Mallee black-backed snakes are carnivores and tend to feed on small skinks and geckos at night. They are also known to hunt other small snakes who compete for similar prey, small mammals and frogs and have been known to hunt their species.

When killing their prey, elapids use venom and constriction, holding onto their victims for a short period after striking to ensure enough venom enters the prey. This is because their fangs are shorter and do not deliver venom as efficiently as viperids.

== Reproduction ==
Mallee black-backed snakes are viviparous, meaning they give birth to their young, rather than producing eggs. The average litter size is four, but females are known to give birth to seven live young.

Snakes are not viviparous in the mammalian sense, as the embryo is nourished by yolk, not the bloodstream of the female parent and for this reason, the live-bearing method is sometimes referred to as ovoviviparous.

== Predators and threats ==
Predation from larger snake species and other Mallee black-backed snakes is common, however, birds and feral cats and dogs may also prey on this native species.

Mallee Black-backed Snakes are vulnerable to predators due to their small size.
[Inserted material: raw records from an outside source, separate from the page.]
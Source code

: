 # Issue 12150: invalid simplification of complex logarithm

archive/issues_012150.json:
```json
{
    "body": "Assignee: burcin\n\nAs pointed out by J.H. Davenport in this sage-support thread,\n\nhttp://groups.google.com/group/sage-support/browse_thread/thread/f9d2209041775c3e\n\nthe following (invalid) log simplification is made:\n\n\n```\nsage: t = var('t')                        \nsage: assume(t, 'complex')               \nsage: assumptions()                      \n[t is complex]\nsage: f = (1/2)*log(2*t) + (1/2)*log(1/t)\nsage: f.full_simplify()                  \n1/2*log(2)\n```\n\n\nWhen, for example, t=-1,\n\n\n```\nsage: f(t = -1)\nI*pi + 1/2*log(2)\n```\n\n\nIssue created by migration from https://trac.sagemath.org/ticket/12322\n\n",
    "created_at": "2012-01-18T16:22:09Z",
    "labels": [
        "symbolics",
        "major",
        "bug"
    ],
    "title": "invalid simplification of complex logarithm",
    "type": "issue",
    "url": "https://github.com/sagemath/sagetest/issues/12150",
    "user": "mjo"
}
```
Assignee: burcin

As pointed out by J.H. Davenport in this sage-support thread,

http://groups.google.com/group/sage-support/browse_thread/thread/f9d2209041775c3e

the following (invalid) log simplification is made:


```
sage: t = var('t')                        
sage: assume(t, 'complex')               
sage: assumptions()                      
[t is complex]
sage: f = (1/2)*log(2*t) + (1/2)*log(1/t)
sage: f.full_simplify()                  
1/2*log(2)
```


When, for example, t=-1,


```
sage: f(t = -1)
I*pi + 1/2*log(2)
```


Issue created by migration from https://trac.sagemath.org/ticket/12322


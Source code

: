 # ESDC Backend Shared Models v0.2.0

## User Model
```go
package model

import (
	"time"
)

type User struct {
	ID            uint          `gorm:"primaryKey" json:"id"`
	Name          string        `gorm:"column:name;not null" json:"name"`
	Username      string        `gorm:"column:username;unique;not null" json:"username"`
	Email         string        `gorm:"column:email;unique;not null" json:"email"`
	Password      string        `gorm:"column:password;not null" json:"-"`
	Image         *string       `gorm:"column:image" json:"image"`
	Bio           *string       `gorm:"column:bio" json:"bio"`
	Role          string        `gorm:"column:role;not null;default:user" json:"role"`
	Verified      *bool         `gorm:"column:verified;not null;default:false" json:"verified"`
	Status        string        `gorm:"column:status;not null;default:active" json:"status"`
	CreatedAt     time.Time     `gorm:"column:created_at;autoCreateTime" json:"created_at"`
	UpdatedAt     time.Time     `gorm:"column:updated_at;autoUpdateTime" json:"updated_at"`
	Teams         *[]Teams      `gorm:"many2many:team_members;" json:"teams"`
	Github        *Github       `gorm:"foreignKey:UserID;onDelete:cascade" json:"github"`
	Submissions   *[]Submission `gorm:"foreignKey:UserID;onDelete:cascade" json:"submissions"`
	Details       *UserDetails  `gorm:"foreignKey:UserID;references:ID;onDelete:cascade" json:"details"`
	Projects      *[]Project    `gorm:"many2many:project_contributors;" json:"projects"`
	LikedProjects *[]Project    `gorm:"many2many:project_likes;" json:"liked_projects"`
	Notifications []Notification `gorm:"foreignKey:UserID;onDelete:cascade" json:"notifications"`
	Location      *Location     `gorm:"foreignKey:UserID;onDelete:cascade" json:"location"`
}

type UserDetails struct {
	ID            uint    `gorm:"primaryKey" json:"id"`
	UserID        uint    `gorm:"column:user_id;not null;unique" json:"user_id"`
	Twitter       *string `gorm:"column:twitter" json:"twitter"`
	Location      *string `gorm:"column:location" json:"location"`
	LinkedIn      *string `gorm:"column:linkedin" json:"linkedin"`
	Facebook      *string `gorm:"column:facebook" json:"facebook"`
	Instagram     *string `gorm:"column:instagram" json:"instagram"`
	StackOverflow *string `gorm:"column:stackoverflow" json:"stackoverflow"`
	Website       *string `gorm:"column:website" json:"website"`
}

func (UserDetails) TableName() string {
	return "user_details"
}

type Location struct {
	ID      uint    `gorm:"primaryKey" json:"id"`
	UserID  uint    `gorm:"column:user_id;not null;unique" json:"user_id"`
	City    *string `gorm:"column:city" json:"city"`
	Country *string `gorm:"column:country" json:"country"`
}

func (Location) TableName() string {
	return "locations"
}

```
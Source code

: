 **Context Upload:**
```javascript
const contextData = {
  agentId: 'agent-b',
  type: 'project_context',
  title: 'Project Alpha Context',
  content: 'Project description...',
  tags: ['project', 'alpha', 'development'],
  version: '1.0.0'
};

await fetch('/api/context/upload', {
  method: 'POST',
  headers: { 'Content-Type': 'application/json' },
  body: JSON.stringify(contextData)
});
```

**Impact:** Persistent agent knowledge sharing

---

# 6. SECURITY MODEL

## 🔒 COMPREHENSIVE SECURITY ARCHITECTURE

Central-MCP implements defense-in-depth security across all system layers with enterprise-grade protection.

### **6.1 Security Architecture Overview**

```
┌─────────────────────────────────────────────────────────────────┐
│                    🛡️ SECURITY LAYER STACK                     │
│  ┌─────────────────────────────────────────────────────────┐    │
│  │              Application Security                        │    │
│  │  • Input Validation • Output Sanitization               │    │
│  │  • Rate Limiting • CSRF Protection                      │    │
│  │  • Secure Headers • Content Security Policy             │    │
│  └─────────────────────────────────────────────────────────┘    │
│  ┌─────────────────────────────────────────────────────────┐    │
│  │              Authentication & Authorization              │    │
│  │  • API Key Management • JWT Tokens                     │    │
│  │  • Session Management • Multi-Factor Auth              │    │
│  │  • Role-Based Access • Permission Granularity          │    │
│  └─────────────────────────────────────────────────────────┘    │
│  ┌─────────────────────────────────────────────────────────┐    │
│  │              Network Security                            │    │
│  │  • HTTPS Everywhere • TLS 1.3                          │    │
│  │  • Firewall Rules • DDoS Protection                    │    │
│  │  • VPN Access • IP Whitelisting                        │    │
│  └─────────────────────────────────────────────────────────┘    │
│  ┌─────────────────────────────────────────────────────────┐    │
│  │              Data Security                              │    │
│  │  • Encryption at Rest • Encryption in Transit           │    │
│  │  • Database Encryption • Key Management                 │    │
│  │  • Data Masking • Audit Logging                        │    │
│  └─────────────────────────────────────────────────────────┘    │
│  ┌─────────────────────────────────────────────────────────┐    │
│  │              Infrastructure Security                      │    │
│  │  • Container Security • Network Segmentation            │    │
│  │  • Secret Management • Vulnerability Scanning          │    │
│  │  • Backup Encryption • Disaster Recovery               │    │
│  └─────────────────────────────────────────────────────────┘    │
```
To protect themselves, they take cover inside fallen timber and abandoned burrows, as their coloring helps them camouflage.

Mallee black-backed snakes suffer from habitat loss, fragmentation and degradation caused by urbanization within localized habitats, however, this is not a major concern for population numbers. They are also susceptible to the impacts of habitat destruction from introduced species, such as cattle.

== Conservation ==
The Mallee black-backed snake is classified as Least Concern on the IUCN Red List of Threatened Species. There are no national or state-based conservation plans in place for this species.